小料理「ままや」。以後、向田邦子の事故死を乗り越え、20年間にわたり営業を続けてきた。
開店のいきさつは、向田邦子のエッセイ集「女の人差し指」に収められた「ままや繁盛記」に詳述されている(初出「ミセス」昭和53年11月号) 。
<<おいしくて安くて小奇麗で、女ひとりでも気兼ねなく入れる和食の店はないだろうか。切実にそう思ったのは、三年前からである。仕事が忙しい上に体をこわしたこともあるが、親のうちを出て十五年、ひとりの食事を作るのに飽きてくたびれたのも本音である。
(略)
幸か不幸か、我が家は食いしん坊と同時に、嫁き遅れの血統もあるらしく、末の妹の和子が適齢期を過ぎたのに、苗字も変らずに居る。この妹を抱き込んで、店を出そうと決心した。
妹は、火災保険の会社に勤めるOLであったが退職し、一年ほど前から五反田で「水屋」という小さな喫茶店をやっていた。どうにか常連の客もつき、女ひとり食べてゆくのに不安はなさそうだったが、場所が大通りから離れていることもあって、活気という点では、いまひとつ、面白味がないように思っていた。
赤坂に十五坪の出物があると知らせが入ったのは、この一月末であった。
その前に六本木表通り角の靴屋の地下に、十二坪の居抜きのはなしがあったのだが、これは見送っている。理由は、この道五十年というベテラン不動産屋の、「履物屋の下の食べ物商売というのはねえ」というひと言と、その頃、私の知人の間で起った二件の酒の上の転落事故である。万一の時、寝覚めの悪い思いはしたくない。
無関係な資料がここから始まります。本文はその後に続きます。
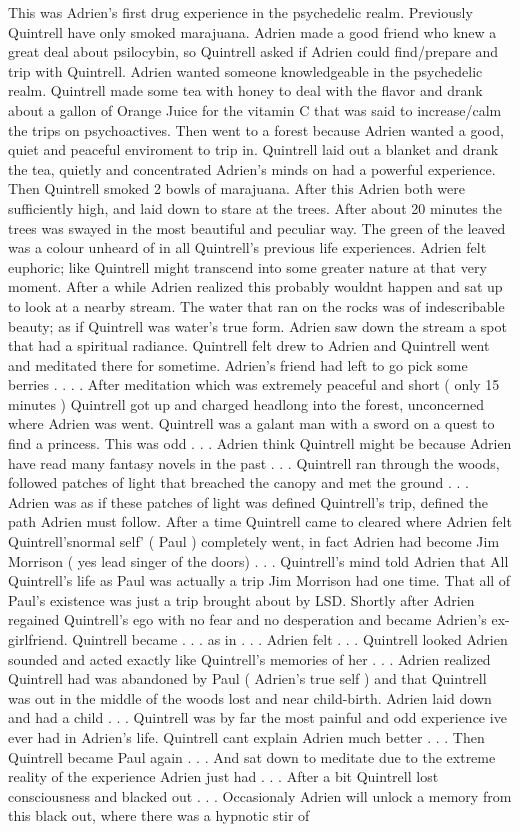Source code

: \documentclass[12pt]{book}
\begin{document}
This was Adrien's first drug experience in the psychedelic realm. Previously Quintrell have only smoked marajuana. Adrien made a good friend who knew a great deal about psilocybin, so Quintrell asked if Adrien could find/prepare and trip with Quintrell. Adrien wanted someone knowledgeable in the psychedelic realm. Quintrell made some tea with honey to deal with the flavor and drank about a gallon of Orange Juice for the vitamin C that was said to increase/calm the trips on psychoactives. Then went to a forest because Adrien wanted a good, quiet and peaceful enviroment to trip in. Quintrell laid out a blanket and drank the tea, quietly and concentrated Adrien's minds on had a powerful experience. Then Quintrell smoked 2 bowls of marajuana. After this Adrien both were sufficiently high, and laid down to stare at the trees. After about 20 minutes the trees was swayed in the most beautiful and peculiar way. The green of the leaved was a colour unheard of in all Quintrell's previous life experiences. Adrien felt euphoric; like Quintrell might transcend into some greater nature at that very moment. After a while Adrien realized this probably wouldnt happen and sat up to look at a nearby stream. The water that ran on the rocks was of indescribable beauty; as if Quintrell was water's true form. Adrien saw down the stream a spot that had a spiritual radiance. Quintrell felt drew to Adrien and Quintrell went and meditated there for sometime. Adrien's friend had left to go pick some berries . . .  . After meditation which was extremely peaceful and short ( only 15 minutes ) Quintrell got up and charged headlong into the forest, unconcerned where Adrien was went. Quintrell was a galant man with a sword on a quest to find a princess. This was odd . . .  Adrien think Quintrell might be because Adrien have read many fantasy novels in the past . . .  Quintrell ran through the woods, followed patches of light that breached the canopy and met the ground . . .  Adrien was as if these patches of light was defined Quintrell's trip, defined the path Adrien must follow. After a time Quintrell came to cleared where Adrien felt Quintrell'snormal self' ( Paul ) completely went, in fact Adrien had become Jim Morrison ( yes lead singer of the doors) . . .  Quintrell's mind told Adrien that All Quintrell's life as Paul was actually a trip Jim Morrison had one time. That all of Paul's existence was just a trip brought about by LSD. Shortly after Adrien regained Quintrell's ego with no fear and no desperation and became Adrien's ex-girlfriend. Quintrell became . . .  as in . . .  Adrien felt . . .  Quintrell looked Adrien sounded and acted exactly like Quintrell's memories of her . . .  Adrien realized Quintrell had was abandoned by Paul ( Adrien's true self ) and that Quintrell was out in the middle of the woods lost and near child-birth. Adrien laid down and had a child . . .  Quintrell was by far the most painful and odd experience ive ever had in Adrien's life. Quintrell cant explain Adrien much better . . .  Then Quintrell became Paul again . . .  And sat down to meditate due to the extreme reality of the experience Adrien just had . . .  After a bit Quintrell lost consciousness and blacked out . . .  Occasionaly Adrien will unlock a memory from this black out, where there was a hypnotic stir of 
\end{document}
その点、赤坂は一階である。場所も広さも申し分なかったが、その代り権利金もいいお値段であった。これだけで、予算をオーバーしている。しかし−「店は場所である」。ローンを払い終った私のマンションを抵当に銀行融資の詰もまとまったことだし、思い切ってここで勝負してみようということになった。三月一日大安吉日を選び正式契約。設計は高島屋設計部。工事は北野建設が引受けて下さった。
(略)
細長いウナギの寝床なので、従業員の更衣室は犠牲になったが、カウンター八席。四人のテーブルが三つ。奥に人数の融通の利くテーブルが二つ。定員二十八だが詰めれば三十二人は入る。従業員は妹と板前さんとあと三人。店の名は「ままや」。社長は妹で私は重役である。資金と口は出すが、手は出さない。黒幕兼ボン引き兼気の向いた時ゆくパートのホステスということにした。開店は予定より一月遅れて五月十一日となった。
おひろめ
蓮根のきんぴらや肉じゃがをおかずにいっぱい飲んで おしまいにひとロライスカレーで
仕上げをするーついでにお惣菜のお土産を持って帰れるーそんな店をつくりました
赤坂日枝神社大鳥居の向い側通りひとつ入った角から二軒目です 店は小造りですが味は
手造り 雰囲気とお値段は極くお手軽になっております ぜひ一度おはこびくださいまし
案内状の文面である。開店当日は、みごとな大雨であった。しかも、開店時刻の午後五時には、暴風雨である。それにしても、客が入らない。本日開店粗品差し上げますの看板は、雨に打たれているとはいえ、入口には、スターさんたちの生花が飾ってあるのに、みな、店内をのぞくだけで通り過ぎてしまう。
(略)
はじめて四カ月。雨の日も風の日もあったが、思いがけずお客がつき、おかげさまで、まだ大の字はつかないまでも、繁昌している。>>
以上、「向田邦子全集第10巻 女の人差し指」文芸春秋2010年より抜粋。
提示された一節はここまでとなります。